[Extracted data entries]
┌──

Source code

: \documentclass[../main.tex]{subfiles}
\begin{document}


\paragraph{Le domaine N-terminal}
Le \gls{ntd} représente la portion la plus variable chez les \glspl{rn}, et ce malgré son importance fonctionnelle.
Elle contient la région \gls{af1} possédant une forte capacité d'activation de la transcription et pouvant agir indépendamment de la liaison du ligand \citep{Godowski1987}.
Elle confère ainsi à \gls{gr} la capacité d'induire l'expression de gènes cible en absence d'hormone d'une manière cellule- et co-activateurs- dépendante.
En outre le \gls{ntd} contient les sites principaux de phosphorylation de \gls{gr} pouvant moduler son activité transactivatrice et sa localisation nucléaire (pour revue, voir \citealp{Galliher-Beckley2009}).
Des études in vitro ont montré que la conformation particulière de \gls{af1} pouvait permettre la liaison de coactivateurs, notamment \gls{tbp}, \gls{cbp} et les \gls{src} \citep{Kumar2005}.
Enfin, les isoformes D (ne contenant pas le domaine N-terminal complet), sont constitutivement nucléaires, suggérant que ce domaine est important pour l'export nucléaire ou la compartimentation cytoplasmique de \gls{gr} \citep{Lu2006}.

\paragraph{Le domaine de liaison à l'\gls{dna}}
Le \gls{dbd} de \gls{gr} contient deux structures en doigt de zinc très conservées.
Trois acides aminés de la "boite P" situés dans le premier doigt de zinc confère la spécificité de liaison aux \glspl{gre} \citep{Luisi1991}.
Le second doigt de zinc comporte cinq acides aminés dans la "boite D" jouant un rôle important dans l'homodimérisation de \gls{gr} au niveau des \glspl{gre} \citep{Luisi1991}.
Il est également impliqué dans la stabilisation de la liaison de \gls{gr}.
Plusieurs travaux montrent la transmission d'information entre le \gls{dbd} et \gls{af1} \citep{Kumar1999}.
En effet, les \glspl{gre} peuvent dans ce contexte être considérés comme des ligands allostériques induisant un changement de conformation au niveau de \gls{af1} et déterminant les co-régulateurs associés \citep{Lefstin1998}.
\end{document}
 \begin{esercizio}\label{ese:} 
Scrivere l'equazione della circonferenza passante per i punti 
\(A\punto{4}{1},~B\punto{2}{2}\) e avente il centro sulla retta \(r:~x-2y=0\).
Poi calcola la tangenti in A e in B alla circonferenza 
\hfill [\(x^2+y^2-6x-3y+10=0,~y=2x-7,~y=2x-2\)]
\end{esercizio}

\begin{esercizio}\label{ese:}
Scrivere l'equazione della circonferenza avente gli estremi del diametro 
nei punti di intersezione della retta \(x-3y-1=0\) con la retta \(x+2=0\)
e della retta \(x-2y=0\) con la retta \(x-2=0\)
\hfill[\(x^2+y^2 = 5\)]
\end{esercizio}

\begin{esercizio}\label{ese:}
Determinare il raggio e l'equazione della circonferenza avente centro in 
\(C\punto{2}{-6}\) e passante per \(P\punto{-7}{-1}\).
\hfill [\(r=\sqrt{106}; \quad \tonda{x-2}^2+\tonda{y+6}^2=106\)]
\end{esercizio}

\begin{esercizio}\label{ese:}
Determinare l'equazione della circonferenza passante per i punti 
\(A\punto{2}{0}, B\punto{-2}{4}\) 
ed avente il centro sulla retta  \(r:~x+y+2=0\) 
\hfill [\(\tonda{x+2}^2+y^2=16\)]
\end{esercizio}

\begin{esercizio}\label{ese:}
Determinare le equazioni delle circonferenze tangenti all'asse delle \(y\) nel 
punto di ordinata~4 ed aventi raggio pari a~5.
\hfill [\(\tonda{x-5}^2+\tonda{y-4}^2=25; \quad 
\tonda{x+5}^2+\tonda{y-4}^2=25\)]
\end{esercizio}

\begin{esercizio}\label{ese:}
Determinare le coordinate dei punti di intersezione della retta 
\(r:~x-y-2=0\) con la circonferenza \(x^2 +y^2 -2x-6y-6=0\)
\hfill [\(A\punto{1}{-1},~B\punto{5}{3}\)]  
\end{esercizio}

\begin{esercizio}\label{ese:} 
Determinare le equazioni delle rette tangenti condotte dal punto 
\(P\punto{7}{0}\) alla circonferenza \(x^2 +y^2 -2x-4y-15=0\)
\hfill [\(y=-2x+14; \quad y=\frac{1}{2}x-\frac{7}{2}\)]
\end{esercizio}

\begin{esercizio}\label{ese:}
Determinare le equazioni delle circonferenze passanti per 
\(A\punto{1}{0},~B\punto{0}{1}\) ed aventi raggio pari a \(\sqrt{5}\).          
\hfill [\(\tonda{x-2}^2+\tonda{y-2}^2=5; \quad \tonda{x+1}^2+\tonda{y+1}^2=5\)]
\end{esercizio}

└──

PROBLEM REQUIREMENTS: The task calls for all lines in the entries that hold "capacité".

OUTPUT:
Elle contient la région \gls{af1} possédant une forte capacité d'activation de la transcription et pouvant agir indépendamment de la liaison du ligand \citep{Godowski1987}.
Elle confère ainsi à \gls{gr} la capacité d'induire l'expression de gènes cible en absence d'hormone d'une manière cellule- et co-activateurs- dépendante.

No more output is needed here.